How to Spot a Ponzi Scheme


In the wake of the discovery of Bernie Madoff’s longest-running Ponzi scheme that stole millions of dollars over several years, the Securities and Exchange Commission pledged to crack down on the scams, but consumers are still losing money to crooked money managers.

“Whether the Ponzi scheme is for $10 million or $100 million, it’s continuing to happen simply because someone knew the schemer,” says Chuck Malkus, author of The Ultimate Ponzi: The Scott Rothstein Story. “In most cases it’s an affinity crime where the victim was referred by someone at their church, synagogue or charitable organization.”

Fraudsters don’t just target the super rich; they also prey on people with sizeable savings put aside for investing or retirement and pledge to multiply the funds in a short amount of time. While the promise is enticing, you need to learn the red flags of a possible Ponzi scheme to protect your hard-earned money.

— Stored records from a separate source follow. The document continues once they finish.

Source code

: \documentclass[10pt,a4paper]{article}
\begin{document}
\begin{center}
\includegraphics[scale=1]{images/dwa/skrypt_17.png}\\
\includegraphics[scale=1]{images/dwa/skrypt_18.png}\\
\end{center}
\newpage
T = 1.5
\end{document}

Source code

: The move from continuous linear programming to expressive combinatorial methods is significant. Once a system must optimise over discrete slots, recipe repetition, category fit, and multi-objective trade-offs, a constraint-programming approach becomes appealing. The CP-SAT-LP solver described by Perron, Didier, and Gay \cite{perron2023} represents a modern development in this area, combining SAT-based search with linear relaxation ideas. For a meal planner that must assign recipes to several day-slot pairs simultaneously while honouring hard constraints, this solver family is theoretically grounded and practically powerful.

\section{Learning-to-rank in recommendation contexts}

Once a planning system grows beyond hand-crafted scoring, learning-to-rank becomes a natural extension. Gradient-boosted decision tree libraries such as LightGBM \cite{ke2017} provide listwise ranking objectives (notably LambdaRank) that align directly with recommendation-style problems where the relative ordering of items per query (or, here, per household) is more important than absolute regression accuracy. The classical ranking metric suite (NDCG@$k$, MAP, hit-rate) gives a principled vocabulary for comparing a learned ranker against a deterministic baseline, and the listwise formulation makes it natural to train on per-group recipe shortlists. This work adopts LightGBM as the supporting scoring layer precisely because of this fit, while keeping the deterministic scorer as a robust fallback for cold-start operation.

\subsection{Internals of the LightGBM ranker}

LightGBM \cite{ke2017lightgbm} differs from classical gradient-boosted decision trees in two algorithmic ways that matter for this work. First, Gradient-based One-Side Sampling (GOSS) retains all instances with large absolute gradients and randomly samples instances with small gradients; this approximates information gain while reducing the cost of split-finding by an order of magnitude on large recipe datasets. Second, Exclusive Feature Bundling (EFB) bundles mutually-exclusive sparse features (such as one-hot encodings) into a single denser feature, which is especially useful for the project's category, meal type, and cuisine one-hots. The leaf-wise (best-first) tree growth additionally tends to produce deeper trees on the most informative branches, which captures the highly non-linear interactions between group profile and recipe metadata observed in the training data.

 Understand the Investment

Every money manger needs to be evaluated and reviewed before you hand over your money. Just because a professional comes recommended from a friend or family member, that doesn’t make him or her a good fit for your needs.

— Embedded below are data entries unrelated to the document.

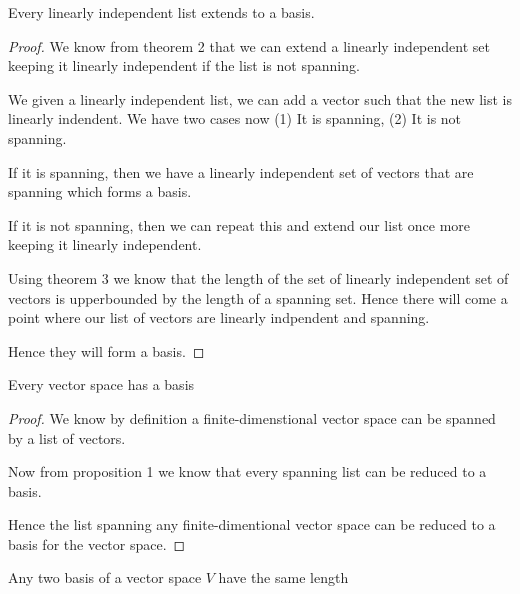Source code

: \begin{prop}
    Every linearly independent list extends to a basis.
\end{prop}

    \begin{proof}
        We know from theorem 2 that we can extend a linearly independent set keeping it linearly independent if the list is not spanning.

        We given a linearly independent list, we can add a vector such that the new list is linearly indendent. We have two cases now (1) It is spanning, (2) It is not spanning.

        If it is spanning, then we have a linearly independent set of vectors that are spanning which forms a basis.

        If it is not spanning, then we can repeat this and extend our list once more keeping it linearly independent.

        Using theorem 3 we know that the length of the set of linearly independent set of vectors is upperbounded by the length of a spanning set. Hence there will come a point where our list of vectors are linearly indpendent and spanning.

        Hence they will form a basis.
    \end{proof}

\begin{theorem}
    Every vector space has a basis
\end{theorem}

    \begin{proof}
        We know by definition a finite-dimenstional vector space can be spanned by a list of vectors.

        Now from proposition 1 we know that every spanning list can be reduced to a basis.

        Hence the list spanning any finite-dimentional vector space can be reduced to a basis for the vector space.
    \end{proof}

\begin{theorem}
    Any two basis of a vector space $V$ have the same length
\end{theorem}


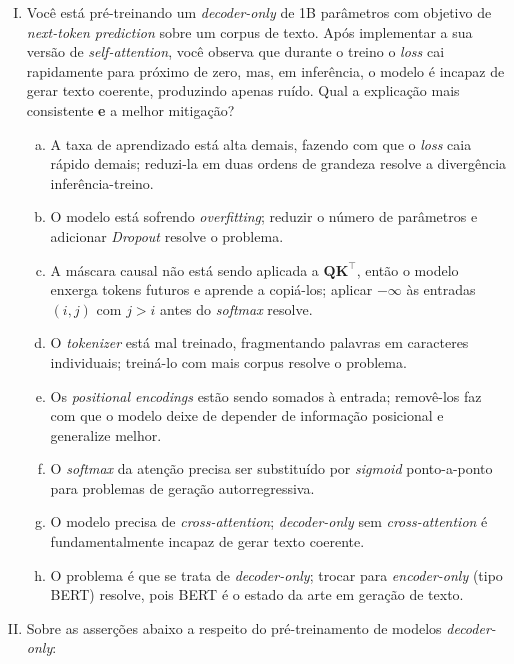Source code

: \documentclass{dlproblemset}
\begin{document}
\begin{enumerate}[I)]
\item Você está pré-treinando um \textit{decoder-only} de 1B parâmetros com objetivo de \textit{next-token prediction} sobre um corpus de texto. Após implementar a sua versão de \textit{self-attention}, você observa que durante o treino o \textit{loss} cai rapidamente para próximo de zero, mas, em inferência, o modelo é incapaz de gerar texto coerente, produzindo apenas ruído. Qual a explicação mais consistente \textbf{e} a melhor mitigação?
\begin{enumerate}[a)]
    \item A taxa de aprendizado está alta demais, fazendo com que o \textit{loss} caia rápido demais; reduzi-la em duas ordens de grandeza resolve a divergência inferência-treino.
    \item O modelo está sofrendo \textit{overfitting}; reduzir o número de parâmetros e adicionar \textit{Dropout} resolve o problema.
    \item A máscara causal não está sendo aplicada a $\mathbf{Q}\mathbf{K}^\top$, então o modelo enxerga tokens futuros e aprende a copiá-los; aplicar $-\infty$ às entradas $(i, j)$ com $j > i$ antes do \textit{softmax} resolve.
    \item O \textit{tokenizer} está mal treinado, fragmentando palavras em caracteres individuais; treiná-lo com mais corpus resolve o problema.
    \item Os \textit{positional encodings} estão sendo somados à entrada; removê-los faz com que o modelo deixe de depender de informação posicional e generalize melhor.
    \item O \textit{softmax} da atenção precisa ser substituído por \textit{sigmoid} ponto-a-ponto para problemas de geração autorregressiva.
    \item O modelo precisa de \textit{cross-attention}; \textit{decoder-only} sem \textit{cross-attention} é fundamentalmente incapaz de gerar texto coerente.
    \item O problema é que se trata de \textit{decoder-only}; trocar para \textit{encoder-only} (tipo BERT) resolve, pois BERT é o estado da arte em geração de texto.
\end{enumerate}

\item Sobre as asserções abaixo a respeito do pré-treinamento de modelos \textit{decoder-only}:


\end{enumerate}
\end{document}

"As we’ve seen in the past with guys like Bernie Madoff, they knew so and so who invested with them and got consistent returns and didn’t bother to do their own due diligence,” says Brian Willingham, president of investigative company Diligentia Group.

It’s also important to understand all aspects of an investment, if you don’t understand any part of a strategy ask questions until you are comfortable with your understanding.

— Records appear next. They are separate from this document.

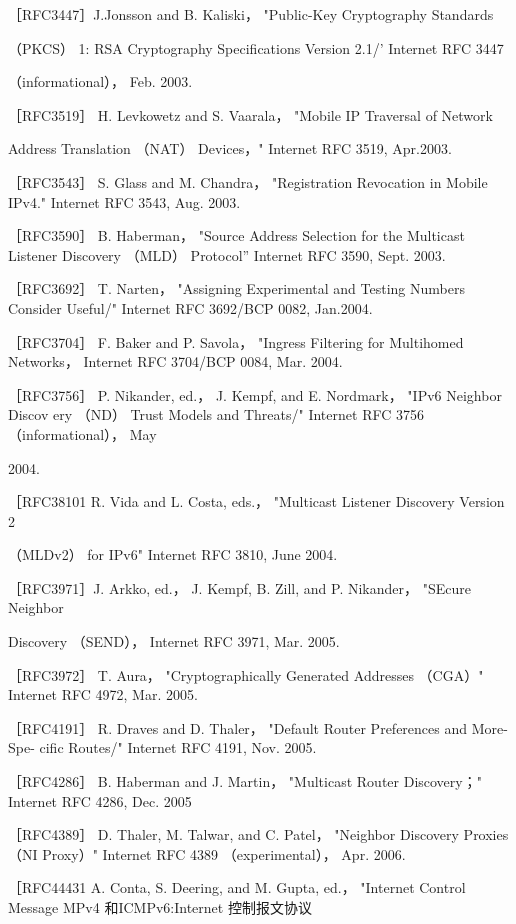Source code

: ［RFC3447］J.Jonsson and B. Kaliski， "Public-Key Cryptography Standards

（PKCS） 1: RSA Cryptography Specifications Version 2.1/' Internet RFC 3447

（informational）， Feb. 2003.

［RFC3519］ H. Levkowetz and S. Vaarala， "Mobile IP Traversal of Network

Address Translation （NAT） Devices，" Internet RFC 3519, Apr.2003.

［RFC3543］ S. Glass and M. Chandra， "Registration Revocation in Mobile IPv4."
Internet RFC 3543, Aug. 2003.

［RFC3590］ B. Haberman， "Source Address Selection for the Multicast Listener
Discovery （MLD） Protocol” Internet RFC 3590, Sept. 2003.

［RFC3692］ T. Narten， "Assigning Experimental and Testing Numbers Consider
Useful/" Internet RFC 3692/BCP 0082, Jan.2004.

［RFC3704］ F. Baker and P. Savola， "Ingress Filtering for Multihomed Networks，
Internet RFC 3704/BCP 0084, Mar. 2004.

［RFC3756］ P. Nikander, ed.， J. Kempf, and E. Nordmark， "IPv6 Neighbor Discov
ery （ND） Trust Models and Threats/" Internet RFC 3756 （informational）， May

2004.

［RFC38101 R. Vida and L. Costa, eds.， "Multicast Listener Discovery Version 2

（MLDv2） for IPv6" Internet RFC 3810, June 2004.

［RFC3971］J. Arkko, ed.， J. Kempf, B. Zill, and P. Nikander， "SEcure Neighbor

Discovery （SEND）， Internet RFC 3971, Mar. 2005.

［RFC3972］ T. Aura， "Cryptographically Generated Addresses （CGA）" Internet
RFC 4972, Mar. 2005.

［RFC4191］ R. Draves and D. Thaler， "Default Router Preferences and More-Spe-
cific Routes/" Internet RFC 4191, Nov. 2005.

［RFC4286］ B. Haberman and J. Martin， "Multicast Router Discovery；" Internet
RFC 4286, Dec. 2005

［RFC4389］ D. Thaler, M. Talwar, and C. Patel， "Neighbor Discovery Proxies （NI
Proxy）" Internet RFC 4389 （experimental）， Apr. 2006.

［RFC44431 A. Conta, S. Deering, and M. Gupta, ed.， "Internet Control Message
MPv4 和ICMPv6:Internet 控制报文协议

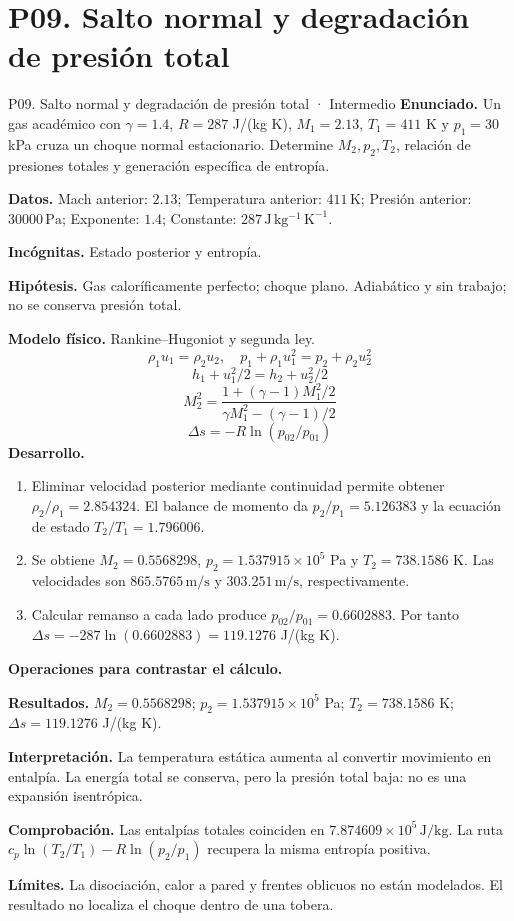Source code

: \section{P09. Salto normal y degradación de presión total}
\begin{studiumworked}{P09. Salto normal y degradación de presión total · Intermedio}
\textbf{Enunciado.} Un gas académico con $\gamma=1.4$, $R=287$ J/(kg K), $M_1=2.13$, $T_1=411$ K y $p_1=30$ kPa cruza un choque normal estacionario. Determine $M_2,p_2,T_2$, relación de presiones totales y generación específica de entropía.

\textbf{Datos.} Mach anterior: $2.13$; Temperatura anterior: $411\,\mathrm{K}$; Presión anterior: $30000\,\mathrm{Pa}$; Exponente: $1.4$; Constante: $287\,\mathrm{J\,kg^{-1}\,K^{-1}}$.

\textbf{Incógnitas.} Estado posterior y entropía.

\textbf{Hipótesis.} Gas caloríficamente perfecto; choque plano. Adiabático y sin trabajo; no se conserva presión total.

\textbf{Modelo físico.} Rankine--Hugoniot y segunda ley.
\[\rho_1u_1=\rho_2u_2,\quad p_1+\rho_1u_1^2=p_2+\rho_2u_2^2\]
\[h_1+u_1^2/2=h_2+u_2^2/2\]
\[M_2^2=\frac{1+(\gamma-1)M_1^2/2}{\gamma M_1^2-(\gamma-1)/2}\]
\[\Delta s=-R\ln(p_{02}/p_{01})\]
\textbf{Desarrollo.}
\begin{enumerate}
\item Eliminar velocidad posterior mediante continuidad permite obtener $\rho_2/\rho_1=2.854324$. El balance de momento da $p_2/p_1=5.126383$ y la ecuación de estado $T_2/T_1=1.796006$.
\item Se obtiene $M_2=0.5568298$, $p_2=1.537915\times10^{5}$ Pa y $T_2=738.1586$ K. Las velocidades son $865.5765\,\mathrm{m/s}$ y $303.251\,\mathrm{m/s}$, respectivamente.
\item Calcular remanso a cada lado produce $p_{02}/p_{01}=0.6602883$. Por tanto $\Delta s=-287\ln(0.6602883)=119.1276$ J/(kg K).
\end{enumerate}
\textbf{Operaciones para contrastar el cálculo.}

\textbf{Resultados.} $M_2=0.5568298$; $p_2=1.537915\times10^{5}$ Pa; $T_2=738.1586$ K; $\Delta s=119.1276$ J/(kg K).

\textbf{Interpretación.} La temperatura estática aumenta al convertir movimiento en entalpía. La energía total se conserva, pero la presión total baja: no es una expansión isentrópica.

\textbf{Comprobación.} Las entalpías totales coinciden en $7.874609\times10^{5}\,\mathrm{J/kg}$. La ruta $c_p\ln(T_2/T_1)-R\ln(p_2/p_1)$ recupera la misma entropía positiva.

\textbf{Límites.} La disociación, calor a pared y frentes oblicuos no están modelados. El resultado no localiza el choque dentro de una tobera.
\end{studiumworked}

“People have a fear of asking too many questions but they have to know exactly what they are getting involved with,” says Willingham.

According to Malkus, not only are people not asking questions to understand how their money is being invested, they are also not consulting with a financial professional like an accountant before handing over money.

“When people hear 15% [return] they ask, ‘where can I sign up?’ as opposed to ‘what information can you provide that I may share with my accountant.’”

Don’t Be Pressured

Ponzi schemers tend to hook victims with promises of high returns over a short period of time and add pressure by saying they are exploiting a loop hole to get the returns and the window is closing. Those claims are rarely ever true and are designed to pressure the victims into acting right away, says Willingham.

Looks Aren’t Everything

Scam artists will often try to impress their victims with fancy clothes, expensive cars and claims of relationships with prestigious organizations of universities. Don’t be impressed with the flashiness, ask about the manager’s background, check their status on the Financial Industry Regulatory Agency's Web site and ask for referrals and reviews.

“If the firm is not established for a period of 10 years or more you’re probably want to run in the opposite direction,” says Malkus.

It also a good idea to check the individuals background to find out if he or she has committed any crimes or has any sanctions against them with regulatory  bodies including the Securities and Exchange Commission or FINRA.

Malkus also suggests doing a Google search of the company and to visit the offices to make sure it’s legitimate. “If they aren’t on Google and you can’t seem to find any information on the individual that would be a huge red flag because it’s an indication they don’t have a proven track record.”